Infatti lo scrittore proseguiva: “Per duemila anni l’Italia ha portato in sé un’idea universale capace di riunire il mondo, non una qualunque idea astratta, non la speculazione di una mente di gabinetto, ma un’idea reale, organica, frutto della vita della nazione, frutto della vita del mondo; l’idea dell’unione di tutto il mondo, da principio quella romana antica, poi la papale. I popoli cresciuti e scomparsi in questi due millenni e mezzo in Italia comprendevano di essere i portatori di un’idea universale, e quando non lo comprendevano, lo sentivano e lo presentivano. La scienza, l’arte, tutto si rivestiva e penetrava di questo significato mondiale”. Questa visione di Dostoevskij, che evoca il de Monarchia di Dante e il Sacro Romano Impero, si estendeva poi all’Europa, di cui criticava la subordinazione alla borsa e al credito internazionale. Pagine profetiche a giudicare dai nostri giorni.
Dostoevskij indagò sull’uomo del sottosuolo a cui dedicò le celebri Memorie. Quel cupo senso di oppressione, quella mancanza di cielo come asfissia, quella vicinanza agli inferi; un senso della terra concepito a rovescio, non legame concreto col suolo su cui siamo piantati e camminiamo, ma un carcere e un soffitto incombente sulle nostre teste che impedisce la libertà, costringe all’introspezione e toglie il respiro. L’uomo del sottosuolo di Dostoevskij non si redime con la rivoluzione, abbattendo il sovrano o il potere; perché l’alienazione più vera sorge dalla separazione dell’anima dalla vita, dell’eternità dal tempo. Dostoevskij critica l’utopia rivoluzionaria e cosmopolita che procede “verso il regno astratto di un’umanità universale che non è mai esistita in nessun luogo, e così facendo taglia ogni legame col popolo”. È una critica ante litteram al bolscevismo, una critica che diventò profezia per il ‘900. Questa gente “sostanzialmente astratta” scrive in una lettera a Griscenko, esprime “uno sconfinato amore per l’umanità, ma solo se considerata in generale. Ma poi, se l’umanità s’incarna in un uomo concreto, in una persona, allora essi non sono capaci di tollerarla” anzi provano avversione. Analoghi pensieri aveva espresso Giacomo Leopardi sul cosmopolitismo.

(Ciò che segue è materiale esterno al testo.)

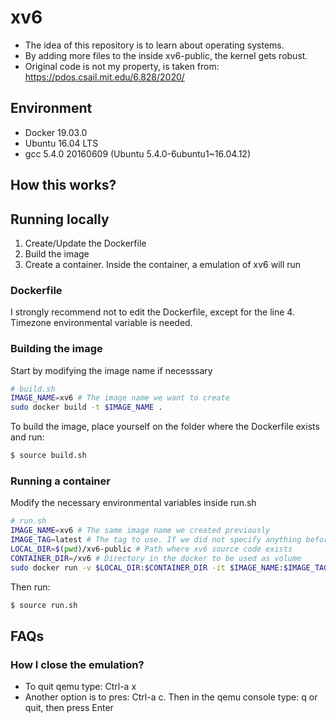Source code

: # xv6
- The idea of this repository is to learn about operating systems.
- By adding more files to the inside xv6-public, the kernel gets robust.
- Original code is not my property, is taken from: https://pdos.csail.mit.edu/6.828/2020/

## Environment
- Docker 19.03.0
- Ubuntu 16.04 LTS
- gcc 5.4.0 20160609 (Ubuntu 5.4.0-6ubuntu1~16.04.12)

## How this works?



## Running locally
1. Create/Update the Dockerfile
2. Build the image
3. Create a container. Inside the container, a emulation of xv6 will run

### Dockerfile
I strongly recommend not to edit the Dockerfile, except for the line 4.
Timezone environmental variable is needed.


### Building the image
Start by modifying the image name if necesssary
``` bash
# build.sh
IMAGE_NAME=xv6 # The image name we want to create
sudo docker build -t $IMAGE_NAME .
```

To build the image, place yourself on the folder where the Dockerfile exists and run:
``` bash
$ source build.sh
```

### Running a container
Modify the necessary environmental variables inside run.sh
``` bash
# run.sh
IMAGE_NAME=xv6 # The same image name we created previously
IMAGE_TAG=latest # The tag to use. If we did not specify anything before, use 'latest'
LOCAL_DIR=$(pwd)/xv6-public # Path where xv6 source code exists
CONTAINER_DIR=/xv6 # Directory in the docker to be used as volume
sudo docker run -v $LOCAL_DIR:$CONTAINER_DIR -it $IMAGE_NAME:$IMAGE_TAG qemu-nox
```
Then run:
``` bash
$ source run.sh
```
## FAQs

### **How I close the emulation?**
- To quit qemu type: Ctrl-a x
- Another option is to pres: Ctrl-a c. Then in the qemu console type: q or quit, then press Enter
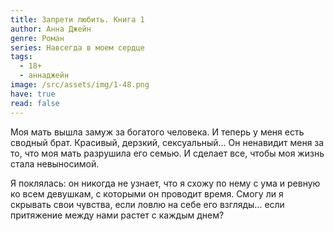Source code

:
 ```yaml
---
title: Запрети любить. Книга 1
author: Анна Джейн
genre: Роман
series: Навсегда в моем сердце
tags:
  - 18+
  - аннаджейн
image: /src/assets/img/1-48.png
have: true
read: false
---
```

Моя мать вышла замуж за богатого человека. И теперь у меня есть сводный брат. Красивый, дерзкий, сексуальный… Он ненавидит меня за то, что моя мать разрушила его семью. И сделает все, чтобы моя жизнь стала невыносимой.

Я поклялась: он никогда не узнает, что я схожу по нему с ума и ревную ко всем девушкам, с которыми он проводит время. Смогу ли я скрывать свои чувства, если ловлю на себе его взгляды… если притяжение между нами растет с каждым днем?
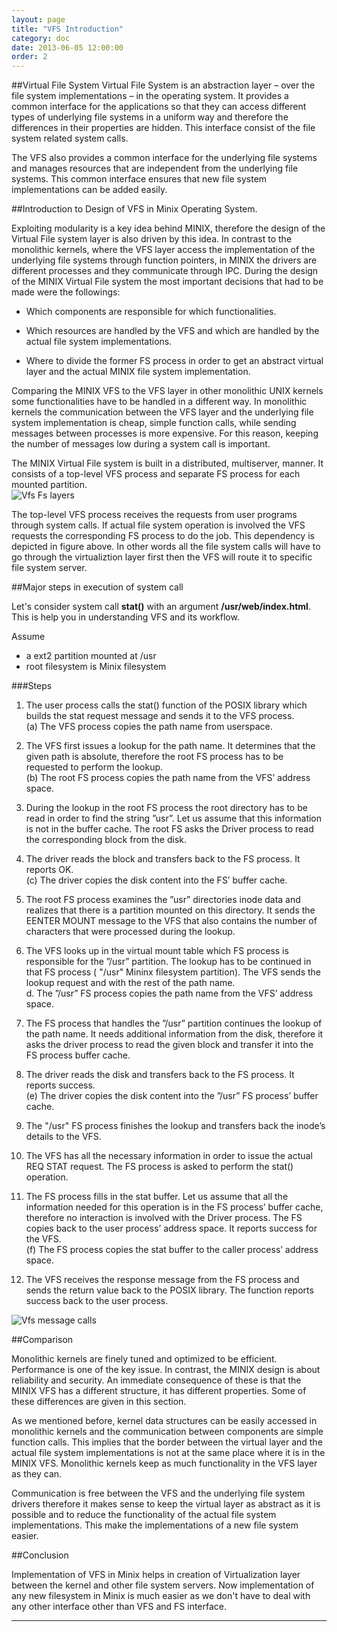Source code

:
 ```yaml
---
layout: page
title: "VFS Introduction"
category: doc
date: 2013-06-05 12:00:00
order: 2
---
```

##Virtual File System
Virtual File System is an abstraction layer – over the file system implementations – in the operating system. It provides a common interface for the applications so that they can access different types of underlying file systems in a uniform way and therefore the differences in their properties are hidden. This interface consist of the file system related system calls.

The VFS also provides a common interface for the underlying file systems and manages resources that are independent from the underlying file systems. This
common interface ensures that new file system implementations can be added easily.


##Introduction to Design of VFS in Minix Operating System. 

Exploiting modularity is a key idea behind MINIX, therefore the design of the Virtual File system layer is also driven by this idea. In contrast to the monolithic
kernels, where the VFS layer access the implementation of the underlying file systems through function pointers, in MINIX the drivers are different processes
and they communicate through IPC. During the design of the MINIX Virtual File system the most important decisions that had to be made were the followings:      

* Which components are responsible for which functionalities.    

* Which resources are handled by the VFS and which are handled by the actual file system implementations.    

* Where to divide the former FS process in order to get an abstract virtual layer and the actual MINIX file system implementation.      


Comparing the MINIX VFS to the VFS layer in other monolithic UNIX kernels some functionalities have to be handled in a different way. In monolithic kernels the communication between the VFS layer and the underlying file system implementation is cheap, simple function calls, while sending messages between processes is more expensive. For this reason, keeping the number of messages low during a system call is important.

The MINIX Virtual File system is built in a distributed, multiserver, manner. It consists of a top-level VFS process and separate FS process for each mounted partition.    
![Vfs Fs layers](../../img/vfsfs.png "The two layers of the MINIX Virtual File system. The VFS is above the actual file system implementations according to the dependencies.")


The top-level VFS process receives the requests from user programs through system calls. If actual file system operation is involved the VFS requests the corresponding FS process to do the job. This dependency is depicted in figure above. In other words all the file system calls will have to go through the virtualiztion layer first then the VFS will route it to specific file system server.


##Major steps in execution of system call 

Let's consider system call **stat()** with an argument **/usr/web/index.html**. This is help you in understanding VFS and its workflow.

Assume 

* a ext2 partition mounted at /usr
* root filesystem is Minix filesystem

###Steps

1. The user process calls the stat() function of the POSIX library which builds the stat request message and sends it to the VFS process.   
(a) The VFS process copies the path name from userspace.   

2. The VFS first issues a lookup for the path name. It determines that the given path is absolute, therefore the root FS process has to be requested to perform
the lookup.   
(b) The root FS process copies the path name from the VFS’ address space.   

3. During the lookup in the root FS process the root directory has to be read in order to find the string ”usr”. Let us assume that this information is not in the
buffer cache. The root FS asks the Driver process to read the corresponding block from the disk.   

4. The driver reads the block and transfers back to the FS process. It reports OK.   
(c) The driver copies the disk content into the FS’ buffer cache.    

5. The root FS process examines the ”usr” directories inode data and realizes that there is a partition mounted on this directory. It sends the EENTER MOUNT message to the VFS that also contains the number of characters that were processed during the lookup.    

6. The VFS looks up in the virtual mount table which FS process is responsible for the ”/usr” partition. The lookup has to be continued in that FS process ( "/usr" Mininx filesystem partition). The VFS sends the lookup request and with the rest of the path name.      
d. The ”/usr” FS process copies the path name from the VFS’ address space.    

7. The FS process that handles the ”/usr” partition continues the lookup of the path name. It needs additional information from the disk, therefore it asks
the driver process to read the given block and transfer it into the FS process buffer cache.    

8. The driver reads the disk and transfers back to the FS process. It reports success.  
  (e) The driver copies the disk content into the ”/usr” FS process’ buffer cache.    

9. The "/usr" FS process finishes the lookup and transfers back the inode’s details to the VFS.   

10. The VFS has all the necessary information in order to issue the actual REQ STAT request. The FS process is asked to perform the stat() operation.   

11. The FS process fills in the stat buffer. Let us assume that all the information needed for this operation is in the FS process’ buffer cache, therefore no
interaction is involved with the Driver process. The FS copies back to the user process’ address space. It reports success for the VFS.   
  (f) The FS process copies the stat buffer to the caller process’ address space.   

12. The VFS receives the response message from the FS process and sends the return value back to the POSIX library. The function reports success back to the user process.   

![Vfs message calls](../../img/vfsflow.png "Messages changed and data copied during the stat() system call.")


##Comparison

Monolithic kernels are finely tuned and optimized to be efficient. Performance is one of the key issue. In contrast, the MINIX design is about reliability and security. An immediate consequence of these is that the MINIX VFS has a different structure, it has different properties. Some of these differences are given in this
section.     

As we mentioned before, kernel data structures can be easily accessed in monolithic kernels and the communication between components are simple function calls. This implies that the border between the virtual layer and the actual file system implementations is not at the same place where it is in the MINIX VFS. Monolithic kernels keep as much functionality in the VFS layer as they can.    

Communication is free between the VFS and the underlying file system drivers therefore it makes sense to keep the virtual layer as abstract as it is possible and
to reduce the functionality of the actual file system implementations. This make the implementations of a new file system easier.     

##Conclusion 

Implementation of VFS in Minix helps in creation of Virtualization layer between the kernel and other file system servers. Now implementation of any new filesystem in Minix is much easier as we don't have to deal with any other interface other than VFS and FS interface.

* * *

In un’altra lettera a Strachov, Fedor fustigava il sogno rousseauiano e illuminista “di rifare daccapo il mondo sulla ragione” o sull’idea di una natura astratta, fino a tagliare le teste, perché è la cosa più facile, non potendo cambiarle. L’amore per l’umanità, scrive Dostoevskij, è inconcepibile senza la simultanea fede nell’immortalità dell’anima. Senza quella prospettiva i legami con la terra si spezzano e la perdita di una vita ulteriore porta al suicidio o al delitto: “perché dovrei astenermi dallo sgozzare il prossimo, dal rubare, o dal rifugiarmi nel mio guscio?” scrive a Ozmidov.
Tesi che lo scrittore ribadì anche al Congresso della Pace di Ginevra, indetto sotto l’egida massonica e socialista (vi partecipò anche Garibaldi). Dure le sue critiche al socialismo che recide tutti i legami e sostituisce la carità con la violenza; ma aspre pure le sue critiche all’usura, con punte antisemite, al potere economico e ai circoli finanziari; alla “barbarie del comfort” e alle elites atee e cosmopolite, “tutti questi liberalucci e progressisti”.
A queste figurazioni del nichilismo Dostoevskij oppone l’idea di un risveglio religioso, nazionale e popolare, un vero e proprio risorgimento dell’anima russa. “Come l’oro si forgia col fuoco”, così non può esserci resurrezione senza croce e senza dolore. Quella terribile visione fa di Dostoevskij un profeta tragico, apocalittico, lontano dall’umanità presente e pure vicino alla ragione più profonda della sua crisi. Di Dio a Fedor restò la sete, il tormento e l’inquietudine. Così si ritrovò riverso per terra, come dopo una delle sue crisi epilettiche, ad aspettare invano la Sua visita e la visione mistica. Profetico Fedor, tra l’attesa di Dio e la visione del nulla. La religione in Dostoevskij costeggia l’abisso, la sua fede è un urlo nero che non smette di scuoterci. Come Dante anche lui attraversò l’Inferno per risalire fino a Dio. Dantoevskij.